Le 19 août, Panic! At The Disco a publié son 7e album Viva Las Vengeance. Un album qui divise pour sa musique bien différente de ce qu’a pu faire le groupe par le passé. Pourquoi Panic! At The Disco ne ressemble plus à ce qu’il était à ses débuts ?
Je suis une grande fan de Panic depuis des années. Certains des albums et de titres du groupe font partie de mes préférés. Mais dès les premiers singles sortis pour faire la promotion du futur 7e album, je savais que je ne serais pas convaincue par ce nouvel opus complétement différent. Et je constate que je ne suis pas la seule aujourd’hui que Viva Las Vengeance ne convainc pas et même déçoit.
Pour comprendre pourquoi Panic ne ressemble absolument plus à ce qu’il était, il faut revenir au début. Le groupe se forme à Las Vegas en 2004 et compte quatre membres : Brendon Urie, qui est aujourd’hui le seul membre restant, Spencer Smith, Brent Wilson et surtout Ryan Ross. Pourquoi surtout ? Parce que c’est Ryan qui est à l’origine du groupe, avec Spencer, qui est le chanteur principal avant l’arrivée de Brendon. C’est lui qui va contacter Pete Wentz, le bassiste de Fall Out Boy, pour se faire signer dans son label. Et enfin, c’est lui qui écrit toutes les chansons de A Fever You Can’t Sweat Out, le premier album du groupe sorti en 2005. Cet opus est un pur produit pop rock, inspiré par les groupes du moment comme Fall Out Boy et avec des sons originaux et intéressants.
Le groupe enregistre ensuite Pretty. Odd., son second album complétement différent du premier. Ici, les sonorités sont plus pop, s’inspirant des années 70 et de groupes comme les Beatles ou les Beach Boys. Encore une fois, Ryan Ross écrit presque l’intégralité des chansons. Mais un an après sa sortie, en 2009, Ryan et Jon Walker, qui avait remplacé Brent Wilson en 2006, quittent le groupe pour former leur propre formation : The Young Veins. La raison principale ? Un désaccord musical entre Ryan et Brendon. Le premier voulait continuer sur la tendance retro rock alors que le second souhaitait s’intéresser à une musique plus pop.

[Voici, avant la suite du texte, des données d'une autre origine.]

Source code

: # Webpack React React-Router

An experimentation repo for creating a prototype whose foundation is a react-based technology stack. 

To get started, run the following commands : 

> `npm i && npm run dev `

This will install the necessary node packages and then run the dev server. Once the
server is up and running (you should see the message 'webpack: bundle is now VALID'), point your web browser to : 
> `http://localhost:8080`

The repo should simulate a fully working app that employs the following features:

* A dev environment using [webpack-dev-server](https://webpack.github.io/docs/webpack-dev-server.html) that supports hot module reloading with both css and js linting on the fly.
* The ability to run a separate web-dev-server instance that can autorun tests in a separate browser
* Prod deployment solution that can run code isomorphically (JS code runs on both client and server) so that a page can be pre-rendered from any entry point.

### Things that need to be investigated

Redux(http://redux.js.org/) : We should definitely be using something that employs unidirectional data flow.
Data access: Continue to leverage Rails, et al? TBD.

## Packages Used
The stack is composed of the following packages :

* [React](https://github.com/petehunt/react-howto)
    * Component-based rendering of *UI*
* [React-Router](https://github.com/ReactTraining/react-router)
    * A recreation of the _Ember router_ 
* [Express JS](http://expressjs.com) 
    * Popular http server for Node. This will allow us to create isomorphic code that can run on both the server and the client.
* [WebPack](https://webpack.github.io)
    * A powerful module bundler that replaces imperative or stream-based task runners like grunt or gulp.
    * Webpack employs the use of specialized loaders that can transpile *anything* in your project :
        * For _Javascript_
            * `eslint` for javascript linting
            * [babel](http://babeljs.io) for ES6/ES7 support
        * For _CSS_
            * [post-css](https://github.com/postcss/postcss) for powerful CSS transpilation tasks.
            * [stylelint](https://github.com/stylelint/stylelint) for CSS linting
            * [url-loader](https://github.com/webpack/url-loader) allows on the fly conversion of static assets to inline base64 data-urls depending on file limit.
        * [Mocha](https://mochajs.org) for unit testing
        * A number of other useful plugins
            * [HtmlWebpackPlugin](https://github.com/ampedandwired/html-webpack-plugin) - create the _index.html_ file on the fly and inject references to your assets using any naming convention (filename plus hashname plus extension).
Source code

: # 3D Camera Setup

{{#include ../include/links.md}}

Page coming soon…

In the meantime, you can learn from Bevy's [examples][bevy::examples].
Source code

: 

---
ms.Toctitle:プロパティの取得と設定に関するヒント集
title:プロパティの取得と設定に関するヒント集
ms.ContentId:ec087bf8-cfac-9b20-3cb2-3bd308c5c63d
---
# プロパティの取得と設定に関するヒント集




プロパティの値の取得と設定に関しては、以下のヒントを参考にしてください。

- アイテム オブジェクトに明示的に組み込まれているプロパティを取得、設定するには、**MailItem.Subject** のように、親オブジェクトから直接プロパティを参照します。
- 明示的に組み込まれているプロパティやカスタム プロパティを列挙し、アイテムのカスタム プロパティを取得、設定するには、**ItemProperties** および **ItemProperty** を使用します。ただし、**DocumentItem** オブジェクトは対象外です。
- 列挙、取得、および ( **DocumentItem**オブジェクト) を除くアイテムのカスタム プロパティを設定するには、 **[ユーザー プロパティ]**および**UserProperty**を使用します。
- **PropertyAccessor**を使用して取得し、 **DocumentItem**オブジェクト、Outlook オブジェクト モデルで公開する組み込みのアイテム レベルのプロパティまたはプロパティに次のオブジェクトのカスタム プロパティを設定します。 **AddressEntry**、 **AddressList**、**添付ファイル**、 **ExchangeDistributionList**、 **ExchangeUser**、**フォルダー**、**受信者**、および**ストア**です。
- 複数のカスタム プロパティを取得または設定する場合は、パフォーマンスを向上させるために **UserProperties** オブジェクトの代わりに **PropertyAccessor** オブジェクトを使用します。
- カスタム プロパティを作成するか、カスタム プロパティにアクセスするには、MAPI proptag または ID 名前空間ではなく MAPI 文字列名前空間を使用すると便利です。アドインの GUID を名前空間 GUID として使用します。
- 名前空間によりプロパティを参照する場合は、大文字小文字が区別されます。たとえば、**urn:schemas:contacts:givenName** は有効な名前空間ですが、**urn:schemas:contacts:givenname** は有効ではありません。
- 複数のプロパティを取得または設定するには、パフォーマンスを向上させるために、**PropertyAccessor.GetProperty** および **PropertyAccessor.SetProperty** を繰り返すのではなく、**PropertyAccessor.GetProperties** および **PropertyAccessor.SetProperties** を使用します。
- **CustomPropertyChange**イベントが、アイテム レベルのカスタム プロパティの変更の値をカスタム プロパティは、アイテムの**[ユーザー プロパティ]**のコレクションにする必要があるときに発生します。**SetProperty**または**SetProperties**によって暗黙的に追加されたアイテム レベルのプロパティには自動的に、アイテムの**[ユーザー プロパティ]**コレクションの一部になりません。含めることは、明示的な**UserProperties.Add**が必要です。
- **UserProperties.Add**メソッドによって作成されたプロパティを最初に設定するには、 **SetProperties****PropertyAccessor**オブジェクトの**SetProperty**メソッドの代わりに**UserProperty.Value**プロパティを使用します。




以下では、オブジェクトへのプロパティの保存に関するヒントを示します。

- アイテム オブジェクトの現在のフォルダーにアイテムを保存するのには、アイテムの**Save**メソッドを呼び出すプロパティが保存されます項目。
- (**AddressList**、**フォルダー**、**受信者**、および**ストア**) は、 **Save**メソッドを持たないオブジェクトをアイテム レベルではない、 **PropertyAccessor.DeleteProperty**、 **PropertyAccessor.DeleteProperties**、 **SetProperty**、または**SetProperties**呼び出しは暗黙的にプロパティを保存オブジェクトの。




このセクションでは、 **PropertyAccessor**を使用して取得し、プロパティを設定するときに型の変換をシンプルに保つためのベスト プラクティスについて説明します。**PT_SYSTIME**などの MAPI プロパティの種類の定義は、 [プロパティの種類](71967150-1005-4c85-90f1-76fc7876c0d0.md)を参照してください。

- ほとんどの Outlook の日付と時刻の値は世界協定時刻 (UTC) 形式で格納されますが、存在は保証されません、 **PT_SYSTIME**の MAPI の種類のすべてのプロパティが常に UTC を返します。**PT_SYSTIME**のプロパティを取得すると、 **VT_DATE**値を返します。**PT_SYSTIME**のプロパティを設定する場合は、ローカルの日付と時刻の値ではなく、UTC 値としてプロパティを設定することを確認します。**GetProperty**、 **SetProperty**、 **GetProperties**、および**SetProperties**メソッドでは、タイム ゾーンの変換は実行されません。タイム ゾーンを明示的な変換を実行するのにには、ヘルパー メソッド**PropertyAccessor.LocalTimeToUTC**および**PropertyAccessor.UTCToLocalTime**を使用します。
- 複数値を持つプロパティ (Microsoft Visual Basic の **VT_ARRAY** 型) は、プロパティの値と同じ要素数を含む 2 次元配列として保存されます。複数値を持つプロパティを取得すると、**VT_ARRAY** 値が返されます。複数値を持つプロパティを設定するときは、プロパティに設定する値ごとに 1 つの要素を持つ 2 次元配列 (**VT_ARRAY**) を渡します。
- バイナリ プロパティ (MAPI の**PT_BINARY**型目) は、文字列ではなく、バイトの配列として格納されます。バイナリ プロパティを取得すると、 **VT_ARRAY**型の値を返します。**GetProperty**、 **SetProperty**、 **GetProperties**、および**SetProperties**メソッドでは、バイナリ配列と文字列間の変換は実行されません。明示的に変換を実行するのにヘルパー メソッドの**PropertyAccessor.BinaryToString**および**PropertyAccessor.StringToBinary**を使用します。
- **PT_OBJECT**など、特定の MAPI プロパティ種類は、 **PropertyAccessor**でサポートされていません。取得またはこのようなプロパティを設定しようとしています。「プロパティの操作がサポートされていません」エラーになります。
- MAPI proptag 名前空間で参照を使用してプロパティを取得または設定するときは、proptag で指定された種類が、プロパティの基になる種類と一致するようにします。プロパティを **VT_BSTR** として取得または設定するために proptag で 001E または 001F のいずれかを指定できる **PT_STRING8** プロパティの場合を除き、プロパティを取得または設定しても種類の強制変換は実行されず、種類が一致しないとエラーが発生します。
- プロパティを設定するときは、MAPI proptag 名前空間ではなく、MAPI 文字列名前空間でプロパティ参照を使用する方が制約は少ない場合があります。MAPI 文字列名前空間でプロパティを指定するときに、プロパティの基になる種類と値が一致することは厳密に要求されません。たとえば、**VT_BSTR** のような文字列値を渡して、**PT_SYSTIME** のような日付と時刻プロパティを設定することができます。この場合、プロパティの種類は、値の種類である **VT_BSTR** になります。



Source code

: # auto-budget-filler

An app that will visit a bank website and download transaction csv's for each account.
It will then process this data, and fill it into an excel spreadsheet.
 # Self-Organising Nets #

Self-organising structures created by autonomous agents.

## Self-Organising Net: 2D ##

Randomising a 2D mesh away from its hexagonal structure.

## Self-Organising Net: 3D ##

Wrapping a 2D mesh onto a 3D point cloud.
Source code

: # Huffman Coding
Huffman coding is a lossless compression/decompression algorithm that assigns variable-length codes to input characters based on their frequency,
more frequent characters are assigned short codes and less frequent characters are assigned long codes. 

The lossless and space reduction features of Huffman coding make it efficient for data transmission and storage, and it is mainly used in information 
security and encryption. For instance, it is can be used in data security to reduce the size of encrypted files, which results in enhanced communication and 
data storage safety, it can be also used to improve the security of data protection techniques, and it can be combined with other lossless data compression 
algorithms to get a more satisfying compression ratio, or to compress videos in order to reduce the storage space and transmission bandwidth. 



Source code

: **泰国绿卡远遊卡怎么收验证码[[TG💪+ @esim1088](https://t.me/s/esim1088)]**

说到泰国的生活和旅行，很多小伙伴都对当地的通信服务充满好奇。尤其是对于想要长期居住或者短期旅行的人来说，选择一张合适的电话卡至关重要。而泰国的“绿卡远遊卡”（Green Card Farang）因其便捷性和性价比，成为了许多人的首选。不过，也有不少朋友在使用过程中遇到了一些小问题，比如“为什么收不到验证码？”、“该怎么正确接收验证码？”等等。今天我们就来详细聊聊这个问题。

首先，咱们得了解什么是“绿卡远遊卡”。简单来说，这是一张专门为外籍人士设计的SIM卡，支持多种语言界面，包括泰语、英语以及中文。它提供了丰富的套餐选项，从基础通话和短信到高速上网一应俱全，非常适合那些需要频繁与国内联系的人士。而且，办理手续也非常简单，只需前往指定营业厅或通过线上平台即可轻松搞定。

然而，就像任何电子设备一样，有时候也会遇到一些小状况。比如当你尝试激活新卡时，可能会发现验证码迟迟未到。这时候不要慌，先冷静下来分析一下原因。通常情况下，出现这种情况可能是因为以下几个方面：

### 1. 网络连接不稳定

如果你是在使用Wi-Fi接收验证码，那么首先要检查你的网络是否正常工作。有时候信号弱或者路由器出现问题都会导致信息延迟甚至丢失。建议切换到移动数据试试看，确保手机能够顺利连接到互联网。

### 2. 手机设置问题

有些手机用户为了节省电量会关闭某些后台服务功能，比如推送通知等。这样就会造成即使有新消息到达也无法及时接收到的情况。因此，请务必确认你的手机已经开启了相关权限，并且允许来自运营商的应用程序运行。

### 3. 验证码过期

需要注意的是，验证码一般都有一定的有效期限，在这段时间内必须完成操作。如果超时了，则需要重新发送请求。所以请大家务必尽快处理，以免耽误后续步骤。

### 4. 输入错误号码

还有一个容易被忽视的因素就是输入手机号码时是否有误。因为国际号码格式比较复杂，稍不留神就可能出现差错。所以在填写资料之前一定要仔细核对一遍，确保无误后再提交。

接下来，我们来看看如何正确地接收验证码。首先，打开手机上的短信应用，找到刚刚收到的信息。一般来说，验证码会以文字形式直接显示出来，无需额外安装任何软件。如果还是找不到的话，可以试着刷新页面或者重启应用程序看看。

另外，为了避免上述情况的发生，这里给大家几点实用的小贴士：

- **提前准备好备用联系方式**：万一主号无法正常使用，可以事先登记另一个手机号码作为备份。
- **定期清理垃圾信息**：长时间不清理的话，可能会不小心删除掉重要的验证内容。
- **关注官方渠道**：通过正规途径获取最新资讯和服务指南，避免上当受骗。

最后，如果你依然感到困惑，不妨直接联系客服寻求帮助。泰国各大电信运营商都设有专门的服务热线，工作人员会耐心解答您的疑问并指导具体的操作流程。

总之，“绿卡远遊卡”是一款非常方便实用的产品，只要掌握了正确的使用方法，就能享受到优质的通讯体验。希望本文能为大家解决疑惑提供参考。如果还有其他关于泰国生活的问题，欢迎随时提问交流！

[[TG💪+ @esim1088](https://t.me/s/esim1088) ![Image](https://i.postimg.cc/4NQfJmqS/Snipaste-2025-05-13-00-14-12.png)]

A partir de là, les choses se compliquent pour Panic. D’abord, Dallon Weekes rejoint le groupe en tant que bassiste. Le groupe sort alors Vices & Virtues en 2011 puis Too Weird To Live To Rare To Die en 2013. C’est pendant la tournée de ce nouvel album que Spencer Smith quitte à son tour le groupe pour traiter son addiction à l’alcool. Pendant la réalisation de Death of Bachelor, le cinquième album, Dallon Weekes n’est plus considéré comme membre officiel du groupe mais uniquement comme membre de la tournée.
À partir de 2015, il ne reste donc qu’un seul et unique membre chez Panic : Brendon Urie. Et c’est tout simplement la raison qui explique pourquoi le groupe a tout changé au fil des années. En tant qu’unique membre du groupe, même s’il est difficile d’appeler groupe une formation avec un seul membre officiel, Brendon Urie est libre de faire ce qu’il souhaite. Son souhait de poursuivre son chemin dans la pop, il l’a réalisé. Death of Bachelor et surtout Pray for the Wicked sont le parfait exemple avec des titres populaires qui passent régulièrement à la radio.
Ce n’est pas donc surprenant que Viva Las Vengeance soit juste la représentation des envies de Brendon en termes de musique. L’album est loin d’être nul, en somme, les compositions sont intéressantes et la voix de Brendon Urie reste agréable à écouter. Mais il est difficile d’accepter que cette nouvelle musique soit rattachée au même Panic! At The Disco des débuts. Là où Ryan Ross écrivait tous ses textes seuls, Brendon Urie est accompagné par équipes d’auteurs, rendant les chansons bien moins personnelles.
Il n’est pas impossible que le prochain album de Panic renoue avec le côté plus rock des débuts. Mais le problème restera toujours le même : Panic! At The Disco n’est plus que le nom de scène de Brendon Urie, mais aujourd’hui Brendon Urie n’a plus rien à voir avec Panic! At The Disco.